Subject: Re: kern/32973
To: None <port-i386-maintainer@netbsd.org, gnats-admin@netbsd.org,>
From: Perry E. Metzger <perry@piermont.com>
List: netbsd-bugs
Date: 06/12/2006 20:30:02
The following reply was made to PR port-i386/32973; it has been noted by GNATS.
From: "Perry E. Metzger" <perry@piermont.com>
To: gnats-bugs@NetBSD.org
Cc:
Subject: Re: kern/32973
Date: Mon, 12 Jun 2006 15:24:30 -0400
Forwarded message:
From: "Perry E. Metzger" <perry@piermont.com>
Subject: Re: no APM idle bug...
Date: Mon, 12 Jun 2006 14:30:59 -0400
This post explains what I've learned in re-investigating PR 32973, the
APM idle issue.
The situation is this. A long time ago, the code in our x86 kernel that
calls apm_cpu_idle in the cpu idle loop was ripped out.

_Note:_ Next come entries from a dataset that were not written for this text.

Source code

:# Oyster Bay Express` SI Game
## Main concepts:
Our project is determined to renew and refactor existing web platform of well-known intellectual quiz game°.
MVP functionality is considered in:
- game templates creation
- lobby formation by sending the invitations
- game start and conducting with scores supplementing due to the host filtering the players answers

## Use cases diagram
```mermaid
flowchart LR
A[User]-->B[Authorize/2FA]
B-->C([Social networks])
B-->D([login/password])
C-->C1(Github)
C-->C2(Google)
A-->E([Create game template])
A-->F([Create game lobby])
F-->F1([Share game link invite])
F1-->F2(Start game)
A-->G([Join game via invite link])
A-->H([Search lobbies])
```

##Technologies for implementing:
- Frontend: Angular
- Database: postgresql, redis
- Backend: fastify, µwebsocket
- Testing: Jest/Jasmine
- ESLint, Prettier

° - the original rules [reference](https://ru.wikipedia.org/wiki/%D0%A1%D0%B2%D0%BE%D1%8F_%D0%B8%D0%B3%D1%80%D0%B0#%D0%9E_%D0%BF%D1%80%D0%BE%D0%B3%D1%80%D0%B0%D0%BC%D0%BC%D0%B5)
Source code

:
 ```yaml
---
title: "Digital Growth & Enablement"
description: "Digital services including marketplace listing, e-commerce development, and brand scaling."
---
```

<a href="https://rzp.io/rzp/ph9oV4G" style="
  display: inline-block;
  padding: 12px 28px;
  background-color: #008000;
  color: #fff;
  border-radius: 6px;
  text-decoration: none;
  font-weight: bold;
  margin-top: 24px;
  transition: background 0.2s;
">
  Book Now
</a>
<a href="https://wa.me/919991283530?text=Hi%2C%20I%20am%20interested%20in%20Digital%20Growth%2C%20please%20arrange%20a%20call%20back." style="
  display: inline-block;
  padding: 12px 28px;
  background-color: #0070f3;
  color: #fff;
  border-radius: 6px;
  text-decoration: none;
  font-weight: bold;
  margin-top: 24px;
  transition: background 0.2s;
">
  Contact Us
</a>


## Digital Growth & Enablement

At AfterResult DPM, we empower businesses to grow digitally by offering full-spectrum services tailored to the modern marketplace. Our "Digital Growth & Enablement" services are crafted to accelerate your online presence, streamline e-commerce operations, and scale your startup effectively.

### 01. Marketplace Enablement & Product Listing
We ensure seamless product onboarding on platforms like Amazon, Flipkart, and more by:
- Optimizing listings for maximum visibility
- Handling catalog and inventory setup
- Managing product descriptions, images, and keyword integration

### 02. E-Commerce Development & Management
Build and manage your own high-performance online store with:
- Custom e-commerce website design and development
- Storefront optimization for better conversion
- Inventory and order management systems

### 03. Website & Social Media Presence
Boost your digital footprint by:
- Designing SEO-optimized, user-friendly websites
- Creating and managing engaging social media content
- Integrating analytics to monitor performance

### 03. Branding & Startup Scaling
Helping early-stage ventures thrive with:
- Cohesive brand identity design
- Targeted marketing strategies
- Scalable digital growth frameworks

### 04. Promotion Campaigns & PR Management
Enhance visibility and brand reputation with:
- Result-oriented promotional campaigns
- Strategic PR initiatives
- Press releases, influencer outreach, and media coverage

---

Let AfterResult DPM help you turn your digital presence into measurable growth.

We were
investigating putting it back in, but there turns out to be a problem
in doing that, and it turns out that there is no point in putting it
back in anyway.
In our current idle loop, most execution happens with interrupts
disabled. If nothing is going on, we call STI then HLT. STI enables
interrupts following the next instruction. HLT pauses the cpu (saving
power on a modern machine) until an interrupt comes in, even if
interrupts are disabled. If an interrupt comes in, execution would
continue with the next instruction, but since interrupts are enabled
at the end of the HLT instruction by virtue of the fact that we just
called STI before HLT, we will process that interrupt immediately.
Just afterwards, the code checks if anything is now runable (which it
very well might be because of the interrupt we just processed).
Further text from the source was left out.